Another insurer will exclude by definition. In its definition of pollution conditions, the definition does not include naturally occurring substances, therefore negating coverage for such exposure:
Pollution Conditions means the emission, discharge, dispersal, release, or escape of pollutants, provided such are not naturally occurring. The entirety of any such emission, discharge, release, or escape or any series of continuous, repeated, or related emissions, discharges, releases, or escapes shall be deemed to be one pollution condition.
Even though the underwriters may describe their intent is to cover such claims, such exclusions can have a tremendous impact on coverage when a claim is presented.

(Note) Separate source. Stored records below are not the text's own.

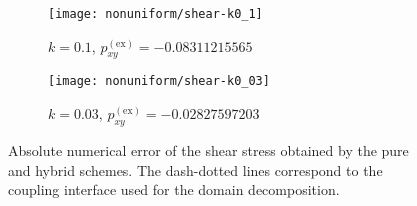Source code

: \documentclass{elsarticle} %
\begin{document}
\begin{comment} %
\begin{figure}
   \centering
   \begin{subfigure}[b]{0.5\textwidth}
       \texttt{[image: d3q19-k0\_3]}
       \caption{ (D3Q19)}
       \label{fig:d3q19-k03}
   \end{subfigure}%
   \begin{subfigure}[b]{0.5\textwidth}
       \texttt{[image: d3v96-k0\_3.pdf]}
       \caption{ (D3Q96)}
       \label{fig:d3v96-k03}
   \end{subfigure}\\
   \begin{subfigure}[b]{0.5\textwidth}
       \includegraphics[width=\textwidth]
       {hyb-d3q19-k0_3.pdf}
       \caption{hybrid (DV and D3Q19)}
       \label{fig:hyb:d3q19-k03}
   \end{subfigure}%
   \begin{subfigure}[b]{0.5\textwidth}
       \includegraphics[width=\textwidth]
       {hyb-d3v96-k0_3.pdf}
       \caption{hybrid (DV and D3Q96)}
       \label{fig:hyb:d3v96-k03}
   \end{subfigure}
   \caption{
       Numerical solution of the Couette-flow problem for $k=0.3$ obtained by the proposed hybrid method.
       The matching point is placed  at the  distance $1.2 Kn$ from the  boundary.
       The black lines are the high-accuracy solution for the BGK model.
       The black boxes correspond to the tabulated solutions~\cite{Luo2016}.
   }\label{fig:hybrid03}
\end{figure}
\end{comment}

\begin{figure}
    \centering
    \begin{subfigure}[b]{0.5\textwidth}
        \texttt{[image: nonuniform/shear-k0\_1]}
        \caption{\(k=0.1\), \(p^\mathrm{(ex)}_{xy} = -0.08311215565\)~\cite{Luo2016}}
        \label{fig:accuracy-k01}
    \end{subfigure}%
    \begin{subfigure}[b]{0.5\textwidth}
        \texttt{[image: nonuniform/shear-k0\_03]}
        \caption{\(k=0.03\), \(p^\mathrm{(ex)}_{xy} = -0.02827597203\)~\cite{Luo2016}}
        \label{fig:accuracy-k003}
    \end{subfigure}
    \caption{
        Absolute numerical error of the shear stress obtained by the pure and hybrid schemes.
        The dash-dotted lines correspond to the coupling interface used for the domain decomposition.
    }\label{fig:accuracy}
\end{figure}
\end{document}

Another NOHS is silica. Much has been said over the past 6 months about the new Occupational Safety and Health Administration standard for crystalline silica, bringing much attention back to the substance. Silica exists on almost every construction project. Most silica exclusions reside in CGL today. Not too many times will a silica exclusion be found in a CPL policy, although there are instances. Any intrusive-type contractor or concrete contractor should not have such an exclusion.
Welding Fumes (Manganism)
A much more discreet exposure is welding rod fumes. Manganism is a Parkinson-like disease that supposedly results from the inhalation of “toxic” levels of manganese (Mn). Such exposure can cause irreversible damage to the central nervous system. Cases of the illness have been dated back to the late 1800s. Some individuals exposed to very high levels of manganese for long periods of time in their work can develop mental and emotional disturbances and slow and clumsy body movements. Workers usually do not develop symptoms of manganism unless they have been exposed to manganese for many months or years. Manganism occurs when a significant amount of manganese is absorbed into the part of the brain that helps control body movements. Exposure to high levels of airborne manganese, such as in a manganese foundry or battery plant, welding operations, or pesticide application, can affect motor skills such as holding one’s hand steady, performing fast hand movements, and maintaining balance. Exposure to high levels of the metal may also cause respiratory problems and sexual dysfunction.
From an insurance perspective, the major concern is exposure to employees and, of course, workers compensation-related claims. However, in those states that subscribe to third-party-over action claims, many construction firms can easily find themselves in the middle of such a claim, and the primary issue at hand will be: Is manganese a pollutant? Most likely, most CGL insurers would look to decline via the pollution exclusion in the policy. If a contractor is looking for an alternative to insure against such an exposure, a CPL policy may be the alternative. As an added benefit, many CPL policies are structured to provide coverage for pollution-related third-party-over action claims.
Manganism is another issue to watch to determine if this becomes a significant issue in the construction industry and how CGL insurers will handle these claims.
Going forward, CPL claims are expected to rise with smaller (less than $1 million) claims leading the trend due to the broad coverage terms currently provided by insurers, specifically under the microbial matter-mold, fungi, bacteria, and Legionella categories of exposure. However, the availability of CPL will likely remain abundant while continuing to expand in the scope of coverage. As for premiums, it is anticipated that they will remain stable among small to mid-market businesses and softer on larger construction firms.